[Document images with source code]

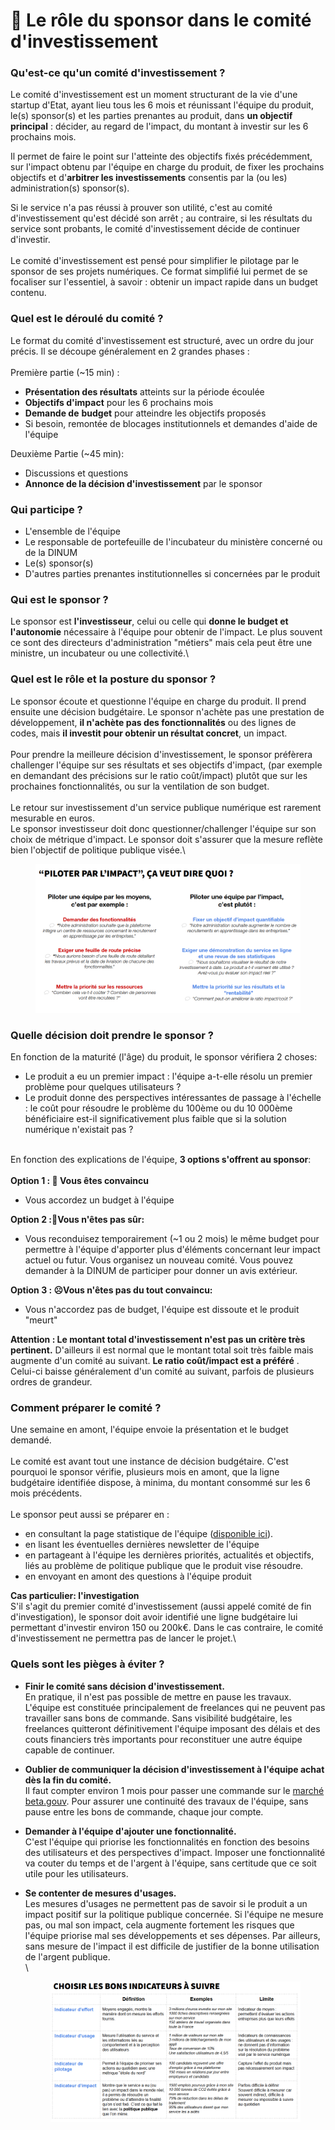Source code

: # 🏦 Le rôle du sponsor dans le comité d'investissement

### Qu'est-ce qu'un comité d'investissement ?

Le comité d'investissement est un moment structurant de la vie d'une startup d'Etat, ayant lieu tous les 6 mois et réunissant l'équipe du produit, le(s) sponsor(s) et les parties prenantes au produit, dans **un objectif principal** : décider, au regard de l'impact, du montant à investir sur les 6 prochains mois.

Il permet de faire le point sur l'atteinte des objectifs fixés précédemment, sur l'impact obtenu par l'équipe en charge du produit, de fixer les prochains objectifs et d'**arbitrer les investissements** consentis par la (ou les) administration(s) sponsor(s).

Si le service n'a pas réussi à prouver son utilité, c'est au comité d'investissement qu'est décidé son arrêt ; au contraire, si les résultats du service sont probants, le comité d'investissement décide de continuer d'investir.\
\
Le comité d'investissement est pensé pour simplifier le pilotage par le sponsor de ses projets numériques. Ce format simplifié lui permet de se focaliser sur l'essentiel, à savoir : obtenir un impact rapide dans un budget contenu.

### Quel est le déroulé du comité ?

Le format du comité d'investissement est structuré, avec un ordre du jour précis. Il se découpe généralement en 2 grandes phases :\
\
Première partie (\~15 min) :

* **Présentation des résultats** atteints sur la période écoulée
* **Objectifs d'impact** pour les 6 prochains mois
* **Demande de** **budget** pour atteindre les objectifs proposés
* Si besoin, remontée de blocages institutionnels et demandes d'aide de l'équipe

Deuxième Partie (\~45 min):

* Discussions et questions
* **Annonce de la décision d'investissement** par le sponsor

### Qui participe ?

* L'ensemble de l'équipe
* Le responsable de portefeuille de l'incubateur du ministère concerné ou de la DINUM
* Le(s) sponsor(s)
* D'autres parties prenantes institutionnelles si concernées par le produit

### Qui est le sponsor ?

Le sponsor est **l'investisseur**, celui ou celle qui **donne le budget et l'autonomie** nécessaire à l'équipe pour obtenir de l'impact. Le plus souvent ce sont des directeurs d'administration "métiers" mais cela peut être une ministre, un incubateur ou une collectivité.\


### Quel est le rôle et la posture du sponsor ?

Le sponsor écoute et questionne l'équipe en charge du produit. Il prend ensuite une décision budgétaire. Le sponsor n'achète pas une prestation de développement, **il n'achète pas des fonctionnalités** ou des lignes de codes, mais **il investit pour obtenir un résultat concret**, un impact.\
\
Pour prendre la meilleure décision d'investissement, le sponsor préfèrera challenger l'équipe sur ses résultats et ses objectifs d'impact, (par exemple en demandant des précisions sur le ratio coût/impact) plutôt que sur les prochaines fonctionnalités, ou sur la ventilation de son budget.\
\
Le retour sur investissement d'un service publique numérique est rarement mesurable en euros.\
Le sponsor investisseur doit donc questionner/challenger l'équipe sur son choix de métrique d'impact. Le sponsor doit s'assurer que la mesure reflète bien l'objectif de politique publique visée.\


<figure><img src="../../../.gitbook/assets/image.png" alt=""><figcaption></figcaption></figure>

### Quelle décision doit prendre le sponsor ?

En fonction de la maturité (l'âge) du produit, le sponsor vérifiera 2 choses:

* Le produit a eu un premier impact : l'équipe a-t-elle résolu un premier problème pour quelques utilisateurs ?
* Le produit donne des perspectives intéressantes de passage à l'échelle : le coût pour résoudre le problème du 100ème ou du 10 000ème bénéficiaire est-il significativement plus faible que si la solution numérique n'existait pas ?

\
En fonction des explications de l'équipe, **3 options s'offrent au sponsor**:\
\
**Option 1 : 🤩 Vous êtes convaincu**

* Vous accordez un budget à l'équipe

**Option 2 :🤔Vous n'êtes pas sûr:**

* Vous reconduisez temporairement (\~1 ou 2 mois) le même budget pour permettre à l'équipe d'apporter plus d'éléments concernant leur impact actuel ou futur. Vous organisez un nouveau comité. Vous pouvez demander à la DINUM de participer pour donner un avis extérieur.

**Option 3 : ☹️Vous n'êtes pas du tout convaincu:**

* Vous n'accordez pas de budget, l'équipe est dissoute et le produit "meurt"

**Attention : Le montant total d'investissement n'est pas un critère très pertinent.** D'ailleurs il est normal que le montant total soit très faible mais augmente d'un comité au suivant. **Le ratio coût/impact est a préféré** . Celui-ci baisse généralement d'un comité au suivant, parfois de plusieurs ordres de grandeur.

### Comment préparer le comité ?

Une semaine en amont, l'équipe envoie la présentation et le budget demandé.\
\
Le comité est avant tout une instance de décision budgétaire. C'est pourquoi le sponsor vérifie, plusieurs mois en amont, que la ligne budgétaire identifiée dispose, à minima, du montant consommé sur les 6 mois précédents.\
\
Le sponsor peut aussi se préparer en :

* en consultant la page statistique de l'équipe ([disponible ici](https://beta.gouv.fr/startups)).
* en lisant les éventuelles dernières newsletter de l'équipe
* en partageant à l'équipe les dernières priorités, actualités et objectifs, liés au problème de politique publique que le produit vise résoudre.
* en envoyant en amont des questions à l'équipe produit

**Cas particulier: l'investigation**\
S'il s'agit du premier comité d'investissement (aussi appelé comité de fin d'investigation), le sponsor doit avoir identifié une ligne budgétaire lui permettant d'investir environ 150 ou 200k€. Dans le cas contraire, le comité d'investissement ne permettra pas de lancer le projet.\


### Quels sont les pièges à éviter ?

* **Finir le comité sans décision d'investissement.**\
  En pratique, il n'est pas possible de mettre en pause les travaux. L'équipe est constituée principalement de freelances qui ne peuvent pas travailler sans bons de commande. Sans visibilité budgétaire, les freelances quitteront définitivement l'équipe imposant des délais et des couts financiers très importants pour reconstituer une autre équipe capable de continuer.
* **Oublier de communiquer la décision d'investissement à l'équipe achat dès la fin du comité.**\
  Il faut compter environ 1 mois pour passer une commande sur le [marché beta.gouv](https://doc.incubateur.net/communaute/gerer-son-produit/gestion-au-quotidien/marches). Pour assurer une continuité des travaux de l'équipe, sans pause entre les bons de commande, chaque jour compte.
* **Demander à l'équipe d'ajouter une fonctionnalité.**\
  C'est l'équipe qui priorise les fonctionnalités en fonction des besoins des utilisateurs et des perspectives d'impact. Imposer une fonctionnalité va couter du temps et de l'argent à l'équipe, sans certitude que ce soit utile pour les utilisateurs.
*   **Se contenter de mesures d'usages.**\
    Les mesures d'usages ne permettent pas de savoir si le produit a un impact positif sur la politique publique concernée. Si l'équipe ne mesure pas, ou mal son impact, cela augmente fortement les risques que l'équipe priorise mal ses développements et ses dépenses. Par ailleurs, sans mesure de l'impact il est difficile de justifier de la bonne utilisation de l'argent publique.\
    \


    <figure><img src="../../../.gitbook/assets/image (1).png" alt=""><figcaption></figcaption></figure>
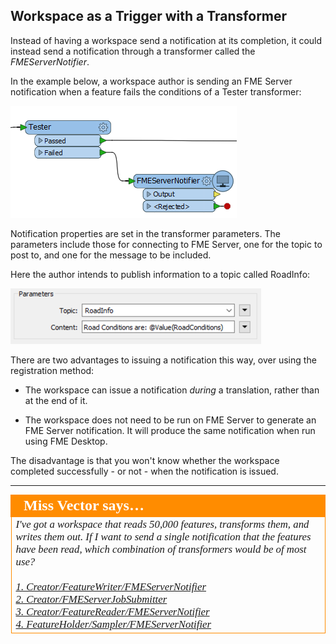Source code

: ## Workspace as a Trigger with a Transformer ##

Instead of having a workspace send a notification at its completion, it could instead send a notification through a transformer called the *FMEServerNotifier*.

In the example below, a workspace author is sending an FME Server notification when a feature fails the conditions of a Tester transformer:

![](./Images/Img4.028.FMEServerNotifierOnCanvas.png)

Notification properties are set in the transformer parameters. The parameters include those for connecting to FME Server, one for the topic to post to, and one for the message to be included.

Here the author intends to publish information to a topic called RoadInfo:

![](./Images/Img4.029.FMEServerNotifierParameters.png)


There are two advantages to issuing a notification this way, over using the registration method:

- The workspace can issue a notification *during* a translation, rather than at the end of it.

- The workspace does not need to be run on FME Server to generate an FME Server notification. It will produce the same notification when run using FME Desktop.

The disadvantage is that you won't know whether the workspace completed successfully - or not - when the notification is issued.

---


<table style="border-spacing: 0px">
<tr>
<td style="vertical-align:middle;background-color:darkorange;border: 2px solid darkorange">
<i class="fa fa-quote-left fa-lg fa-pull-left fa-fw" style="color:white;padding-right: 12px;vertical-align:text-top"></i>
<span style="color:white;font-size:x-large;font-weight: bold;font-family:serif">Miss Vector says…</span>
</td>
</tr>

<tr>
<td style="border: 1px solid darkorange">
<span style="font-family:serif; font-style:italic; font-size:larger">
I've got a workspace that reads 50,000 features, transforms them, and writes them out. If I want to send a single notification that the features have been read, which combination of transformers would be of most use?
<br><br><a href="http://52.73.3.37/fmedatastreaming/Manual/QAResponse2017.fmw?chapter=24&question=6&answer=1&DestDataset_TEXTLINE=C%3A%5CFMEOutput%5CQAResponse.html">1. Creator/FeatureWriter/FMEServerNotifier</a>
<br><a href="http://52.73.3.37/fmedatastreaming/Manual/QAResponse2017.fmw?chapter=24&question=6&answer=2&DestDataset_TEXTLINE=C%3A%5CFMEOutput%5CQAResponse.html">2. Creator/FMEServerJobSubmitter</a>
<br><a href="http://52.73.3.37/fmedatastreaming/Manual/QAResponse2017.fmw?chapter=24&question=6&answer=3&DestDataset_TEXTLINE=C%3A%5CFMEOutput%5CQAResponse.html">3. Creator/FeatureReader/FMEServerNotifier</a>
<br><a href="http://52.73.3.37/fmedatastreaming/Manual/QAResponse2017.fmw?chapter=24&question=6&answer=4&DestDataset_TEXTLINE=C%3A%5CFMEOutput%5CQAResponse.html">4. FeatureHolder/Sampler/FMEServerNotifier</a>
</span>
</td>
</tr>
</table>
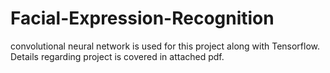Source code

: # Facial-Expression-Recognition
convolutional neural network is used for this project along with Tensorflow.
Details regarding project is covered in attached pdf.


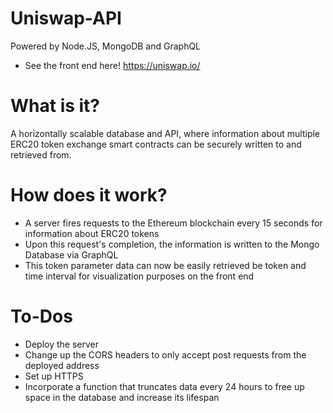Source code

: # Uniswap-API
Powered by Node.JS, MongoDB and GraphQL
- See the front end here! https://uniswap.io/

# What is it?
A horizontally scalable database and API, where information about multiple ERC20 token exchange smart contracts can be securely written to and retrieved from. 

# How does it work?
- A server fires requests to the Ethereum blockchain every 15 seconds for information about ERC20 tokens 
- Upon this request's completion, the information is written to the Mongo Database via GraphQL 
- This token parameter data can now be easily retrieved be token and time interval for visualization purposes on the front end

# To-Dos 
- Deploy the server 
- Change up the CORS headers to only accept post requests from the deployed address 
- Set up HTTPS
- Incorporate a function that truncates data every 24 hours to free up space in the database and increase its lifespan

Problem to solve =>
Going through the entries, return every line holding the word "answer".

Result for this exercise =>
<br><br><a href="http://52.73.3.37/fmedatastreaming/Manual/QAResponse2017.fmw?chapter=24&question=6&answer=1&DestDataset_TEXTLINE=C%3A%5CFMEOutput%5CQAResponse.html">1. Creator/FeatureWriter/FMEServerNotifier</a>
<br><a href="http://52.73.3.37/fmedatastreaming/Manual/QAResponse2017.fmw?chapter=24&question=6&answer=2&DestDataset_TEXTLINE=C%3A%5CFMEOutput%5CQAResponse.html">2. Creator/FMEServerJobSubmitter</a>
<br><a href="http://52.73.3.37/fmedatastreaming/Manual/QAResponse2017.fmw?chapter=24&question=6&answer=3&DestDataset_TEXTLINE=C%3A%5CFMEOutput%5CQAResponse.html">3. Creator/FeatureReader/FMEServerNotifier</a>
<br><a href="http://52.73.3.37/fmedatastreaming/Manual/QAResponse2017.fmw?chapter=24&question=6&answer=4&DestDataset_TEXTLINE=C%3A%5CFMEOutput%5CQAResponse.html">4. FeatureHolder/Sampler/FMEServerNotifier</a>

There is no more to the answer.